O primeiro-ministro do Egito, Sherif Ismail, afirmou que é impossível determinar a causa do acidente até que as caixas-pretas sejam examinadas, mas disse acreditar que não há atividades “irregulares” por trás do acidente.
— Eles (o EI) podem comunicar o que quiserem, mas não há nenhuma prova de que terroristas tenham sido responsáveis por este desastre. Vamos conhecer as verdadeiras razões quando a Autoridade de Aviação Civil, em coordenação com as autoridades russas, concluírem a investigação — acrescentou o porta-voz do Exército egípcio, Mohamed Samir.
As caixas-pretas da aeronave russa foram recuperadas e serão analisadas por especialistas. Investigadores também buscam pistas na última parada da aeronave para reabastecer combustível, na cidade russa de Samara. Testemunhas citadas pela imprensa egípcia afirmam ter visto uma turbina em chamas no momento da queda.
Já o ministro dos Transportes egípcio, Hossam Kamal, negou relatos anteriores de que o piloto teria informado falhas técnicas.
— A comunicação entre o piloto e a torre de controle aéreo foi normal, sem sinais de problemas. O piloto não pediu para mudar a rota nem fazer pouso de emergência. Tudo estava normal. O avião desapareceu de repente do radar, sem nenhum aviso prévio — disse Kamal em entrevista coletiva transmitida em rede nacional.
Segundo o site Flightradar24, que monitora o tráfego aéreo em todo o mundo, o avião registrou uma descida a uma velocidade de 1.800 metros de queda de altitude por minuto antes de desaparecer do radar.
KLM E LUFTHANSA SUSPENDEM VOOS SOBRE SINAI
A fama da Metrojet entre alguns passageiros aumenta a complexidade da investigação. Nas redes sociais russas, são frequentes reclamações sobre o estado dos aviões — entre elas, relatos de janela remendada com fita adesiva e de um passageiro que embarcou para a Turquia num assento sem cinto de segurança. Em 2011, o tanque de combustível de um avião da empresa explodiu antes de decolar da cidade siberiana de Surgut, causando quatro mortes.

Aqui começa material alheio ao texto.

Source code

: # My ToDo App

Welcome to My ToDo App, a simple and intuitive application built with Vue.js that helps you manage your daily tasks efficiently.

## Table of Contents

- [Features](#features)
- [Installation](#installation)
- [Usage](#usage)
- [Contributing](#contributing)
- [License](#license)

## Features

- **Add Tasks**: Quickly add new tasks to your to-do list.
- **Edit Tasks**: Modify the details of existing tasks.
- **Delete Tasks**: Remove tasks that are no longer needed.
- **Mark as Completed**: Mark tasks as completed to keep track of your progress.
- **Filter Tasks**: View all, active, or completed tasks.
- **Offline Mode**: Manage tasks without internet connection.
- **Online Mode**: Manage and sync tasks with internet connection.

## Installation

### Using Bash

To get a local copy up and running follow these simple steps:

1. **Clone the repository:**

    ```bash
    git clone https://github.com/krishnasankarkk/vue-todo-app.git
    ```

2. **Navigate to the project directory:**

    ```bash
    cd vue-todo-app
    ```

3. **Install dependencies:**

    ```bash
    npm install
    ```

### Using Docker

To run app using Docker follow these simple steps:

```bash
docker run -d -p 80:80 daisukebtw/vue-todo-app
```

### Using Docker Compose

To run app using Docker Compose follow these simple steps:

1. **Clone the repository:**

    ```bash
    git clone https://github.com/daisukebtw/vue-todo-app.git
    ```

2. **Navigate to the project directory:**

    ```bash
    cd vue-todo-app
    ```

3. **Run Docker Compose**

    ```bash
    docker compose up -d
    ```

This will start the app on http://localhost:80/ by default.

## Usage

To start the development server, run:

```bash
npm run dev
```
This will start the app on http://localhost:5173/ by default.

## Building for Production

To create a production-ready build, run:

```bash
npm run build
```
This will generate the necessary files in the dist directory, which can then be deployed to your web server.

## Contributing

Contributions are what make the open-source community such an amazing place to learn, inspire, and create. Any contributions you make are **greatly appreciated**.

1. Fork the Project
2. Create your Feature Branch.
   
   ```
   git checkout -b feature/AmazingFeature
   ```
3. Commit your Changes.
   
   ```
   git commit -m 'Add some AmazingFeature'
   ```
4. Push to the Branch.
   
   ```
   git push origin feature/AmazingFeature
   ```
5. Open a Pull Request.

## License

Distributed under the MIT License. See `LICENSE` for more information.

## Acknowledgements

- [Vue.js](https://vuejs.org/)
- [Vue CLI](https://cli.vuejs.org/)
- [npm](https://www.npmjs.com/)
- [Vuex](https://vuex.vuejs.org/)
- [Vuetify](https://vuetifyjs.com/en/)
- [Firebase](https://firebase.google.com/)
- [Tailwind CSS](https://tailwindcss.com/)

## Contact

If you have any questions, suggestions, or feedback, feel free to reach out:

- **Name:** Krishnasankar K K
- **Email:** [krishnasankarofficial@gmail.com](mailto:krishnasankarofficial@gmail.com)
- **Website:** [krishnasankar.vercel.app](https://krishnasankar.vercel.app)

Ontem, a companhia área emitiu uma nota na qual descartou falha humana e elogiou a experiência de seus pilotos. Segundo a Metrojet, a aeronave estava em boas condições. Como precaução, a companhia aérea francesa Air France e a alemã Lufthansa anunciaram a suspensão temporária dos voos sobre a Península do Sinai.
Até o momento, ao menos 129 corpos foram recuperados — a maioria incinerados, muitos ainda com os cintos de segurança colocados — e levados ao Cairo. Segundo as equipes de resgate, o avião foi partido pela metade, e os corpos foram encontrados num raio de cinco quilômetros.
“Todos os passageiros morreram”, confirmou nas redes sociais a embaixada russa no Cairo. Havia a bordo 214 russos e três ucranianos, além de sete tripulantes. As idades dos passageiros variavam entre 10 meses e 77 anos.
O presidente egípcio, Abdel Fatah al-Sisi, prestou condolências por telefone a Vladimir Putin. O presidente russo, por sua vez, declarou dia de luto e ordenou assistência imediata às famílias das vítimas, que lotaram o aeroporto de Pulkovo, em São Petersburgo, destino original da aeronave. Putin também pediu a abertura de uma investigação sobre o desastre e enviou o ministro dos Transportes ao Egito.
Nos bastidores, especula-se que possíveis ameaças à aviação civil são de particular interesse da Rússia, que já se viu envolvida em acusações de ligação com os separatistas que derrubaram o avião MH17, da Malaysia Airlines, em julho do ano passado, com 298 passageiros a bordo, no Leste da Ucrânia. Do lado egípcio, o último acidente aéreo registrado aconteceu em 2004, e deixou 148 mortos, a maioria turistas.
Quase três milhões de turistas russos — praticamente um terço dos visitantes totais de 2014 — visitam o Egito por ano, principalmente os complexos hoteleiros do Mar Vermelho.
— Ainda é muito cedo para medir o impacto que o desastre terá no turismo — minimizou o porta-voz do Ministério do Turismo egípcio, Rasha Azazi.